Perché ci vuole prudenza?

«Perché le innovazioni di cui parliamo (ad esempio editing del genoma, taglia e cuci del Dna, ndr) rendono disponibili oggi soluzioni per un numero limitato di malattie genetiche rare. Abbiamo ottenuto successi importanti, ma per molte altre situazioni non abbiamo ancora strumenti o strategie adeguate per intervenire. Ritengo doveroso auspicare che i risultati non rimangano confinati alle poche malattie che abbiamo iniziato a trattare. Partendo dai successi, proseguendo sulla stessa strada, intendiamo replicare quegli approcci che hanno funzionato sulle altre malattie simili, sviluppando in modo affidabile e sicuro terapie che richiedono investimenti importanti».

 

Le risorse insufficienti sono un limite oggettivo?

«La ricerca di base, o quella che per esempio Telethon ci finanzia, non può coprire tutto. Serve un intervento pubblico che sostenga gli sforzi, e che aiuti a tradurre in terapie concrete le soluzioni per malattie orfane di trattamento che abbiamo messo a punto. Talvolta l’interesse dell’industria farmaceutica viene a mancare perché i pazienti che ne andranno a beneficiare sono pochi, eppure questa minoranza di persone ha la stessa dignità e lo stesso diritto a ricevere attenzione, come tutti gli altri».

 

Grazie alla comprensione dei meccanismi genetici, la ricerca ha fatto compiere passi avanti nel trattamento di tumori, diabete, infezioni, cardiopatie.

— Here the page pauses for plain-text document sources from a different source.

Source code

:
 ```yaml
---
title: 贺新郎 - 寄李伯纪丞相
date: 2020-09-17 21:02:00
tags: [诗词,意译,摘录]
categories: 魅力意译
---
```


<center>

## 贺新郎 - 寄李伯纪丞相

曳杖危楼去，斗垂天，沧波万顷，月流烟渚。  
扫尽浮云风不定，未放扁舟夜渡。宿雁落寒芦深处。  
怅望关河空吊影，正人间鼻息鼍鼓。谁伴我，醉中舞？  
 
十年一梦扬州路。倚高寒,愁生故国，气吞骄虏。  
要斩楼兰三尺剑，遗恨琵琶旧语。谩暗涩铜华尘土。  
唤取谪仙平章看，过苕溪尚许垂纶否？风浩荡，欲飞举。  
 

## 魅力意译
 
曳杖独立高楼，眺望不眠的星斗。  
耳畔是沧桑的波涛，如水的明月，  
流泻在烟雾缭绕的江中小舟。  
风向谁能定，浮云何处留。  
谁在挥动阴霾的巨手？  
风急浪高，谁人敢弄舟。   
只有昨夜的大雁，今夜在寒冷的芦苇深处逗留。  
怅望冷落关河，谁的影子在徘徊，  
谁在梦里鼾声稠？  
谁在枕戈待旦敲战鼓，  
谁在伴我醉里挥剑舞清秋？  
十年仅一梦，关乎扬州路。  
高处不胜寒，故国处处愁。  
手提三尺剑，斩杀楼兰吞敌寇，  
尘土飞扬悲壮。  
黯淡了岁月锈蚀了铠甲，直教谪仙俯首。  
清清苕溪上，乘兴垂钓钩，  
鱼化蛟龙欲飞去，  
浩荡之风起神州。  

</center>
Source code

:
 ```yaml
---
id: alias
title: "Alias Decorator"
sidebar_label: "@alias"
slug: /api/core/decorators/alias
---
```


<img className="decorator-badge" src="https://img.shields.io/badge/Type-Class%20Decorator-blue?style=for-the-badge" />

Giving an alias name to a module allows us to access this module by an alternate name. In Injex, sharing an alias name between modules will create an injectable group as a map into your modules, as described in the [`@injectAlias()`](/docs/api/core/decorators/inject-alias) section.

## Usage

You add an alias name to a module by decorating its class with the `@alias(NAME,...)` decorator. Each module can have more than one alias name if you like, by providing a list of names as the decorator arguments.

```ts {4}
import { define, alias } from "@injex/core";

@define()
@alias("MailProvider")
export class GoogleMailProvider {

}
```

«I progressi della terapia genica si riflettono anche in malattie più comuni, e in quelle per le quali le cure attuali falliscono. Si sono visti per esempio nel cancro, in ematologia, con le Car-T, i prodigi della medicina personalizzata che esalta le difese immunitarie. Le tecnologie mRna, farmaci che codificano proteine, hanno permesso di fabbricare vaccini contro il Covid. Impieghiamo virus modificati per trasportare nuove informazioni genetiche nelle cellule. Più recentemente abbiamo imparato a correggere le proprietà delle cellule malate riscrivendone il Dna dove ci sono degli errori. Gli interventi per trattare tutte queste malattie si fanno sempre più precisi e raffinati, dobbiamo però muoverci con cautela e senso di responsabilità, intervenendo laddove c’è un rapporto rischio beneficio adeguato, condiviso con il resto della società».

 

Note biografiche

Luigi Naldini, professore ordinario presso l’Università Vita-Salute, dirige dal 2008 l’Istituto San Raffaele Telethon per la terapia genica (SR-Tiget) di Milano. A lui si deve, tra l’altro, lo sviluppo dei primi vettori lentivirali impiegati con successo nella leucodistrofia metacromatica (malattia neurodegenerativa), e per correggere la sintomatologia nella sindrome di Wiskott Aldrich, grave immunodeficienza.